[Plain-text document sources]
☆ ☆ ☆

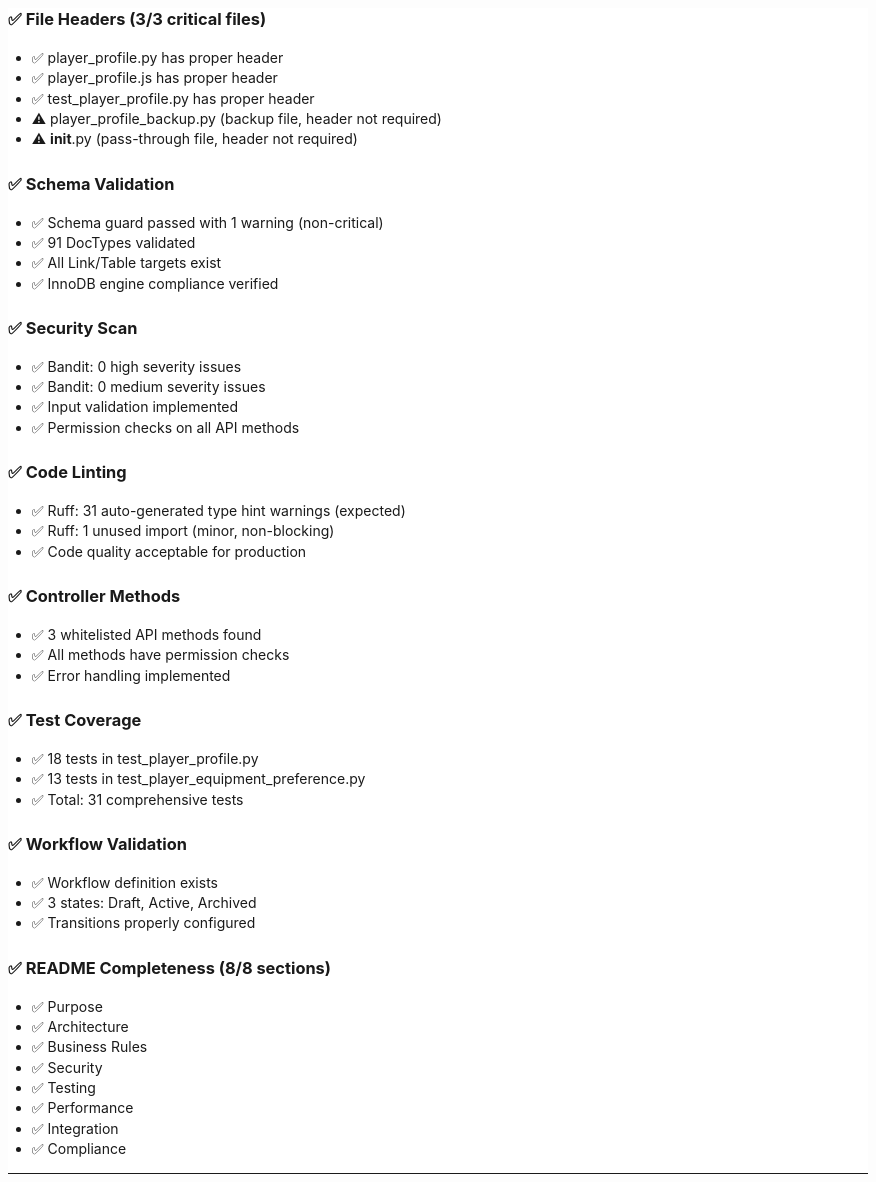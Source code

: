 ### ✅ File Headers (3/3 critical files)
- ✅ player_profile.py has proper header
- ✅ player_profile.js has proper header
- ✅ test_player_profile.py has proper header
- ⚠️  player_profile_backup.py (backup file, header not required)
- ⚠️  __init__.py (pass-through file, header not required)

### ✅ Schema Validation
- ✅ Schema guard passed with 1 warning (non-critical)
- ✅ 91 DocTypes validated
- ✅ All Link/Table targets exist
- ✅ InnoDB engine compliance verified

### ✅ Security Scan
- ✅ Bandit: 0 high severity issues
- ✅ Bandit: 0 medium severity issues
- ✅ Input validation implemented
- ✅ Permission checks on all API methods

### ✅ Code Linting
- ✅ Ruff: 31 auto-generated type hint warnings (expected)
- ✅ Ruff: 1 unused import (minor, non-blocking)
- ✅ Code quality acceptable for production

### ✅ Controller Methods
- ✅ 3 whitelisted API methods found
- ✅ All methods have permission checks
- ✅ Error handling implemented

### ✅ Test Coverage
- ✅ 18 tests in test_player_profile.py
- ✅ 13 tests in test_player_equipment_preference.py
- ✅ Total: 31 comprehensive tests

### ✅ Workflow Validation
- ✅ Workflow definition exists
- ✅ 3 states: Draft, Active, Archived
- ✅ Transitions properly configured

### ✅ README Completeness (8/8 sections)
- ✅ Purpose
- ✅ Architecture
- ✅ Business Rules
- ✅ Security
- ✅ Testing
- ✅ Performance
- ✅ Integration
- ✅ Compliance

---
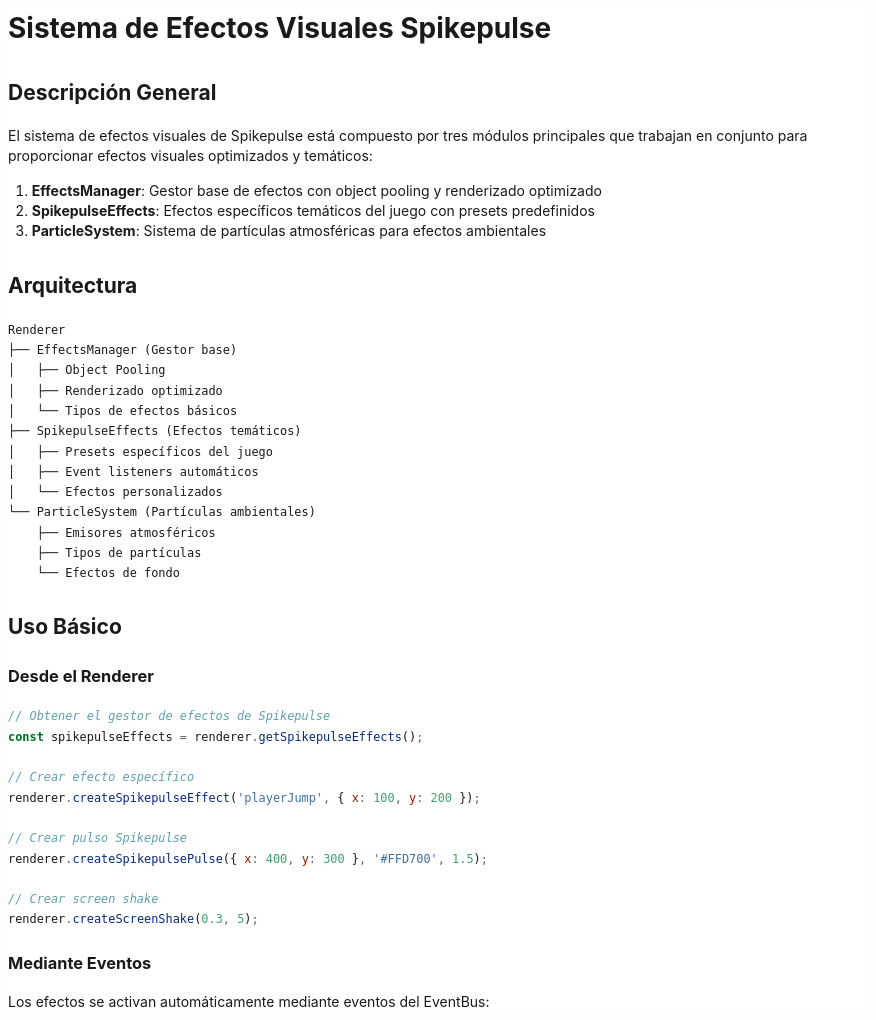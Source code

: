 # Sistema de Efectos Visuales Spikepulse

## Descripción General

El sistema de efectos visuales de Spikepulse está compuesto por tres módulos principales que trabajan en conjunto para proporcionar efectos visuales optimizados y temáticos:

1. **EffectsManager**: Gestor base de efectos con object pooling y renderizado optimizado
2. **SpikepulseEffects**: Efectos específicos temáticos del juego con presets predefinidos
3. **ParticleSystem**: Sistema de partículas atmosféricas para efectos ambientales

## Arquitectura

```
Renderer
├── EffectsManager (Gestor base)
│   ├── Object Pooling
│   ├── Renderizado optimizado
│   └── Tipos de efectos básicos
├── SpikepulseEffects (Efectos temáticos)
│   ├── Presets específicos del juego
│   ├── Event listeners automáticos
│   └── Efectos personalizados
└── ParticleSystem (Partículas ambientales)
    ├── Emisores atmosféricos
    ├── Tipos de partículas
    └── Efectos de fondo
```

## Uso Básico

### Desde el Renderer

```javascript
// Obtener el gestor de efectos de Spikepulse
const spikepulseEffects = renderer.getSpikepulseEffects();

// Crear efecto específico
renderer.createSpikepulseEffect('playerJump', { x: 100, y: 200 });

// Crear pulso Spikepulse
renderer.createSpikepulsePulse({ x: 400, y: 300 }, '#FFD700', 1.5);

// Crear screen shake
renderer.createScreenShake(0.3, 5);
```

### Mediante Eventos

Los efectos se activan automáticamente mediante eventos del EventBus:

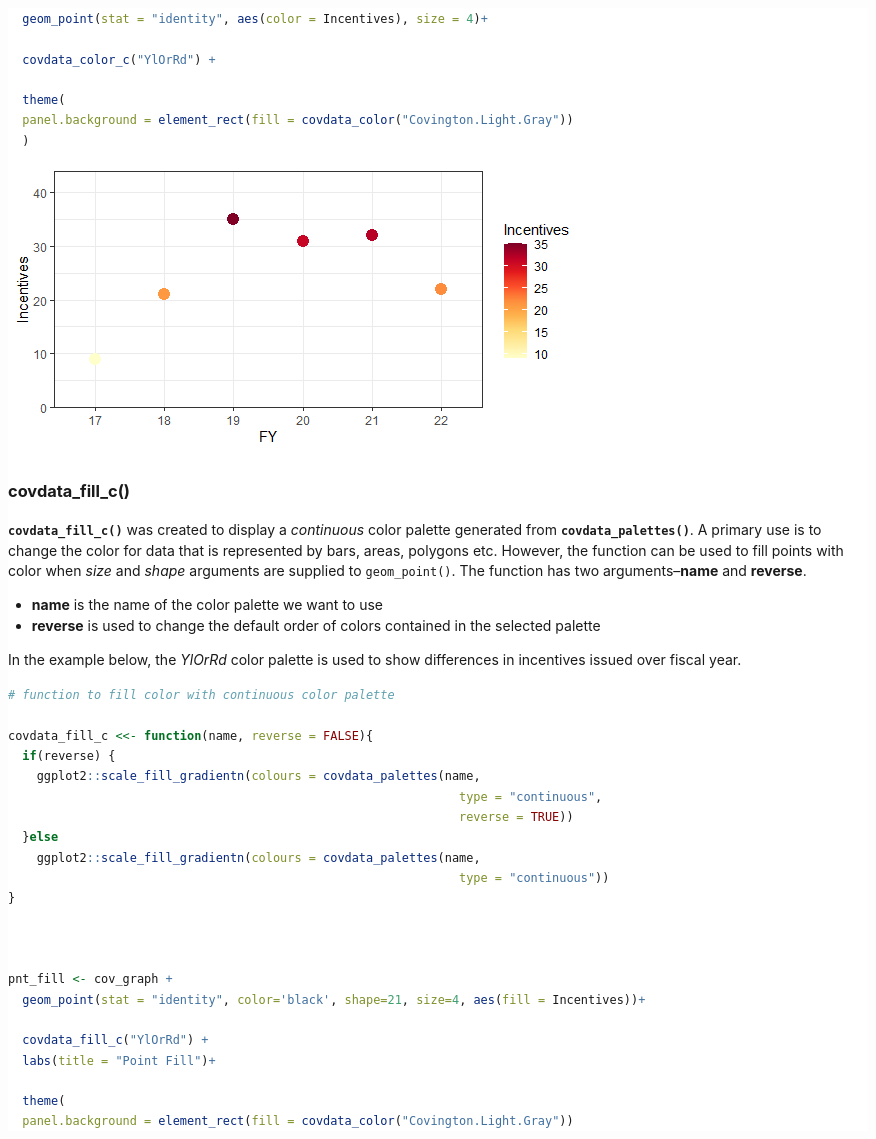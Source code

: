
 ``` r
  geom_point(stat = "identity", aes(color = Incentives), size = 4)+
  
  covdata_color_c("YlOrRd") +
  
  theme(
  panel.background = element_rect(fill = covdata_color("Covington.Light.Gray"))
  )
```

![](covdataplot_tutorial_cookbook_files/figure-markdown_github/unnamed-chunk-9-1.png)

### covdata_fill_c()

**`covdata_fill_c()`** was created to display a *continuous* color
palette generated from **`covdata_palettes()`**. A primary use is to
change the color for data that is represented by bars, areas, polygons
etc. However, the function can be used to fill points with color when
*size* and *shape* arguments are supplied to `geom_point()`. The
function has two arguments–**name** and **reverse**.

-   **name** is the name of the color palette we want to use
-   **reverse** is used to change the default order of colors contained
    in the selected palette

In the example below, the *YlOrRd* color palette is used to show
differences in incentives issued over fiscal year.

``` r
# function to fill color with continuous color palette

covdata_fill_c <<- function(name, reverse = FALSE){
  if(reverse) {
    ggplot2::scale_fill_gradientn(colours = covdata_palettes(name,
                                                               type = "continuous",
                                                               reverse = TRUE))
  }else
    ggplot2::scale_fill_gradientn(colours = covdata_palettes(name,
                                                               type = "continuous"))
}



pnt_fill <- cov_graph +
  geom_point(stat = "identity", color='black', shape=21, size=4, aes(fill = Incentives))+
  
  covdata_fill_c("YlOrRd") +
  labs(title = "Point Fill")+
  
  theme(
  panel.background = element_rect(fill = covdata_color("Covington.Light.Gray"))
```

☆ ☆ ☆

AIM OF THE EXERCISE
Please reproduce the entries above exactly, from their first line to the line holding "- ✅ Ruff: 31" inclusive, and nothing else; the pictures stay out.

REPLY
Source code

: ### ✅ File Headers (3/3 critical files)
- ✅ player_profile.py has proper header
- ✅ player_profile.js has proper header
- ✅ test_player_profile.py has proper header
- ⚠️  player_profile_backup.py (backup file, header not required)
- ⚠️  __init__.py (pass-through file, header not required)

### ✅ Schema Validation
- ✅ Schema guard passed with 1 warning (non-critical)
- ✅ 91 DocTypes validated
- ✅ All Link/Table targets exist
- ✅ InnoDB engine compliance verified

### ✅ Security Scan
- ✅ Bandit: 0 high severity issues
- ✅ Bandit: 0 medium severity issues
- ✅ Input validation implemented
- ✅ Permission checks on all API methods

### ✅ Code Linting
- ✅ Ruff: 31 auto-generated type hint warnings (expected)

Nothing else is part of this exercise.